R/estimateN.R

#' @title Abundance point estimates
#' 
#' @description Estimate abundance given a distance function, 
#' detection data, site data, and area.  This is called internally 
#' by \code{abundEstim}.  Users should use \code{abundEstim} to estimate
#' abundance. 
#' 
#' @param dfunc An estimate distance function (see \code{dfuncEstim}).
#' 
#' @param detectionData A data frame containing information on 
#' detections.  The minimum amount of information is the detection 
#' distances and transect or point ID where each detection
#' occurred. (see \emph{Input data frames} in help 
#' for \code{dfuncEstim}).
#' 
#' @param siteData A data frame containing information on the 
#' transects or points surveyed  (see \code{dfuncEstim}).
#' 
#' @param area Total area of inference, study area size, or unit conversion.
#' See \code{\link{abundEstim}}.
#' 
#' @param bySite A logical scalar indicating whether to compute site-level
#'   estimates of abundance. The default (\code{bySite=FALSE}) returns only one
#'   overall abundance estimate.
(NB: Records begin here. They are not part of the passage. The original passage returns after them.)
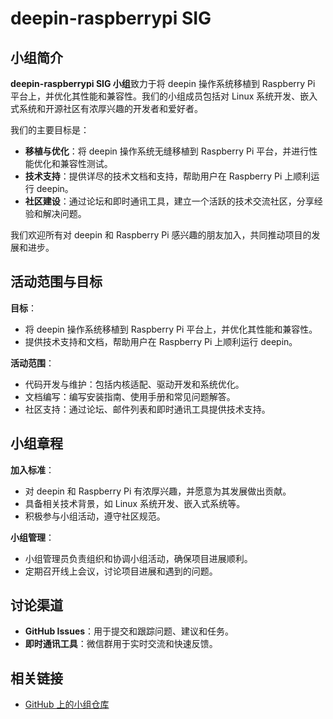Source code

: # deepin-raspberrypi  SIG

## 小组简介

**deepin-raspberrypi SIG 小组**致力于将 deepin 操作系统移植到 Raspberry Pi 平台上，并优化其性能和兼容性。我们的小组成员包括对 Linux 系统开发、嵌入式系统和开源社区有浓厚兴趣的开发者和爱好者。

我们的主要目标是：

- **移植与优化**：将 deepin 操作系统无缝移植到 Raspberry Pi 平台，并进行性能优化和兼容性测试。
- **技术支持**：提供详尽的技术文档和支持，帮助用户在 Raspberry Pi 上顺利运行 deepin。
- **社区建设**：通过论坛和即时通讯工具，建立一个活跃的技术交流社区，分享经验和解决问题。

我们欢迎所有对 deepin 和 Raspberry Pi 感兴趣的朋友加入，共同推动项目的发展和进步。

## 活动范围与目标

**目标**：

- 将 deepin 操作系统移植到 Raspberry Pi 平台上，并优化其性能和兼容性。
- 提供技术支持和文档，帮助用户在 Raspberry Pi 上顺利运行 deepin。

**活动范围**：

- 代码开发与维护：包括内核适配、驱动开发和系统优化。
- 文档编写：编写安装指南、使用手册和常见问题解答。
- 社区支持：通过论坛、邮件列表和即时通讯工具提供技术支持。

## 小组章程

**加入标准**：

- 对 deepin 和 Raspberry Pi 有浓厚兴趣，并愿意为其发展做出贡献。
- 具备相关技术背景，如 Linux 系统开发、嵌入式系统等。
- 积极参与小组活动，遵守社区规范。

**小组管理**：

- 小组管理员负责组织和协调小组活动，确保项目进展顺利。
- 定期召开线上会议，讨论项目进展和遇到的问题。

## 讨论渠道

- **GitHub Issues**：用于提交和跟踪问题、建议和任务。
- **即时通讯工具**：微信群用于实时交流和快速反馈。

## 相关链接

- [GitHub 上的小组仓库](https://github.com/deepin-community/sig-deepin-raspberrypi)
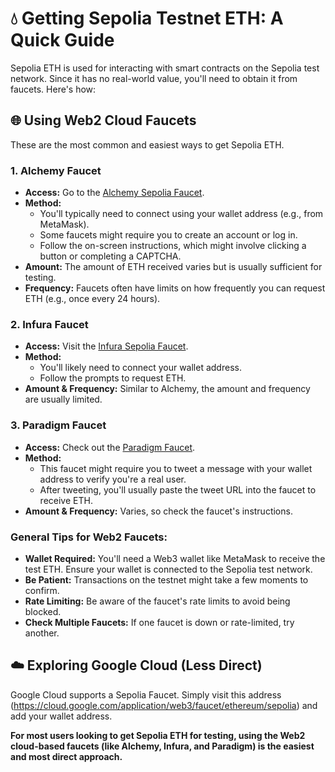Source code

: # 💧 Getting Sepolia Testnet ETH: A Quick Guide

Sepolia ETH is used for interacting with smart contracts on the Sepolia test network. Since it has no real-world value, you'll need to obtain it from faucets. Here's how:

## 🌐 Using Web2 Cloud Faucets

These are the most common and easiest ways to get Sepolia ETH.

### 1. Alchemy Faucet

- **Access:** Go to the [Alchemy Sepolia Faucet](https://sepoliafaucet.com/).
- **Method:**
    - You'll typically need to connect using your wallet address (e.g., from MetaMask).
    - Some faucets might require you to create an account or log in.
    - Follow the on-screen instructions, which might involve clicking a button or completing a CAPTCHA.
- **Amount:** The amount of ETH received varies but is usually sufficient for testing.
- **Frequency:** Faucets often have limits on how frequently you can request ETH (e.g., once every 24 hours).

### 2. Infura Faucet

- **Access:** Visit the [Infura Sepolia Faucet]((https://www.infura.io/zh/faucet/sepolia)).
- **Method:**
    - You'll likely need to connect your wallet address.
    - Follow the prompts to request ETH.
- **Amount & Frequency:** Similar to Alchemy, the amount and frequency are usually limited.

### 3. Paradigm Faucet

- **Access:** Check out the [Paradigm Faucet](https://faucet.paradigm.xyz/).
- **Method:**
    - This faucet might require you to tweet a message with your wallet address to verify you're a real user.
    - After tweeting, you'll usually paste the tweet URL into the faucet to receive ETH.
- **Amount & Frequency:** Varies, so check the faucet's instructions.

### General Tips for Web2 Faucets:

- **Wallet Required:** You'll need a Web3 wallet like MetaMask to receive the test ETH. Ensure your wallet is connected to the Sepolia test network.
- **Be Patient:** Transactions on the testnet might take a few moments to confirm.
- **Rate Limiting:** Be aware of the faucet's rate limits to avoid being blocked.
- **Check Multiple Faucets:** If one faucet is down or rate-limited, try another.

## ☁️ Exploring Google Cloud (Less Direct)

Google Cloud supports a Sepolia Faucet. Simply visit this address (https://cloud.google.com/application/web3/faucet/ethereum/sepolia) and add your wallet address.

**For most users looking to get Sepolia ETH for testing, using the Web2 cloud-based faucets (like Alchemy, Infura, and Paradigm) is the easiest and most direct approach.**
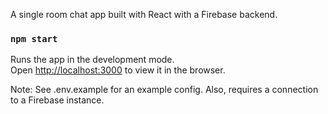 A single room chat app built with React with a Firebase backend.

### `npm start`

Runs the app in the development mode.<br />
Open [http://localhost:3000](http://localhost:3000) to view it in the browser.

Note: See .env.example for an example config. Also, requires a connection to a Firebase instance.
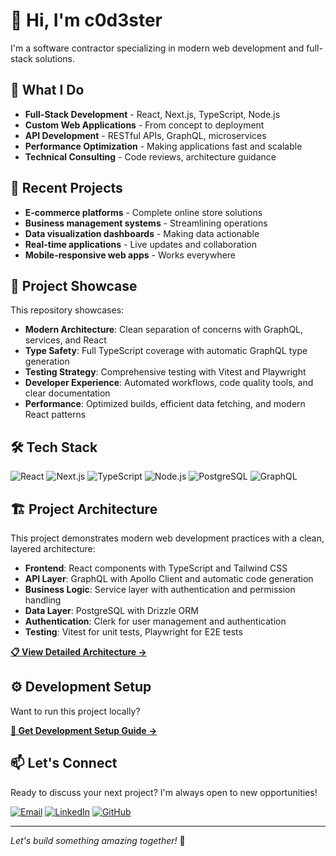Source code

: # 👋 Hi, I'm c0d3ster

I'm a software contractor specializing in modern web development and full-stack solutions.

## 🚀 What I Do

- **Full-Stack Development** - React, Next.js, TypeScript, Node.js
- **Custom Web Applications** - From concept to deployment
- **API Development** - RESTful APIs, GraphQL, microservices
- **Performance Optimization** - Making applications fast and scalable
- **Technical Consulting** - Code reviews, architecture guidance

## 💼 Recent Projects

- **E-commerce platforms** - Complete online store solutions
- **Business management systems** - Streamlining operations
- **Data visualization dashboards** - Making data actionable
- **Real-time applications** - Live updates and collaboration
- **Mobile-responsive web apps** - Works everywhere

## 🎯 Project Showcase

This repository showcases:

- **Modern Architecture**: Clean separation of concerns with GraphQL, services, and React
- **Type Safety**: Full TypeScript coverage with automatic GraphQL type generation
- **Testing Strategy**: Comprehensive testing with Vitest and Playwright
- **Developer Experience**: Automated workflows, code quality tools, and clear documentation
- **Performance**: Optimized builds, efficient data fetching, and modern React patterns

## 🛠️ Tech Stack

![React](https://img.shields.io/badge/-React-61DAFB?logo=react&logoColor=black&style=flat)
![Next.js](https://img.shields.io/badge/-Next.js-000000?logo=next.js&logoColor=white&style=flat)
![TypeScript](https://img.shields.io/badge/-TypeScript-3178C6?logo=typescript&logoColor=white&style=flat)
![Node.js](https://img.shields.io/badge/-Node.js-339933?logo=node.js&logoColor=white&style=flat)
![PostgreSQL](https://img.shields.io/badge/-PostgreSQL-336791?logo=postgresql&logoColor=white&style=flat)
![GraphQL](https://img.shields.io/badge/-GraphQL-E10098?logo=graphql&logoColor=white&style=flat)

## 🏗️ Project Architecture

This project demonstrates modern web development practices with a clean, layered architecture:

- **Frontend**: React components with TypeScript and Tailwind CSS
- **API Layer**: GraphQL with Apollo Client and automatic code generation
- **Business Logic**: Service layer with authentication and permission handling
- **Data Layer**: PostgreSQL with Drizzle ORM
- **Authentication**: Clerk for user management and authentication
- **Testing**: Vitest for unit tests, Playwright for E2E tests

**[📋 View Detailed Architecture →](./ARCHITECTURE.md)**

## ⚙️ Development Setup

Want to run this project locally?

**[🔧 Get Development Setup Guide →](./DEVELOPMENT.md)**

## 📫 Let's Connect

Ready to discuss your next project? I'm always open to new opportunities!

[![Email](https://img.shields.io/badge/-Email-D14836?logo=gmail&logoColor=white&style=flat)](mailto:support@c0d3ster.com)
[![LinkedIn](https://img.shields.io/badge/-LinkedIn-0077B5?logo=linkedin&logoColor=white&style=flat)](https://linkedin.com/in/cody-douglass)
[![GitHub](https://img.shields.io/badge/-GitHub-181717?logo=github&logoColor=white&style=flat)](https://github.com/c0d3ster)

---

_Let's build something amazing together!_ 🚀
See \bold{Value} and \bold{Details}.
#'   
#' 
#' @return If \code{bySite} is FALSE, a list containing the following components:
#'    \item{dfunc}{The input distance function.}
#'    \item{abundance}{Estimated abundance in the study area (if \code{area} >
#'   1) or estimated density in the study area (if \code{area} = 1).}
#'    \item{n}{The number of detections
#'   (not individuals, unless all group sizes = 1) used in the estimate of
#'   abundance.}
#'    \item{area}{Total area of inference. Study area size}
#'    \item{esw}{Effective strip width for line-transects, effective
#'    radius for point-transects.  Both derived from \code{dfunc}}.
#'    \item{n.sites}{Total number of transects for line-transects, 
#'    total number of points for point-transects.}
#'    \item{tran.len}{Total transect length. NULL for point-transects.}
#'    \item{avg.group.size}{Average group size}
#'    
#'    If \code{bySite} is TRUE, a data frame containing site-level 
#'    estimated abundance.  The data frame is an exact copy of \code{siteData}
#'    with the following columns tacked onto the end:
#'     
#'    \item{effDist}{The effective sampling distance at the site.  For line-
#'    transects, this is ESW at the site.  For points, this is EDR. } 
#'    \item{pDetection}{Average probability of detection at the site. 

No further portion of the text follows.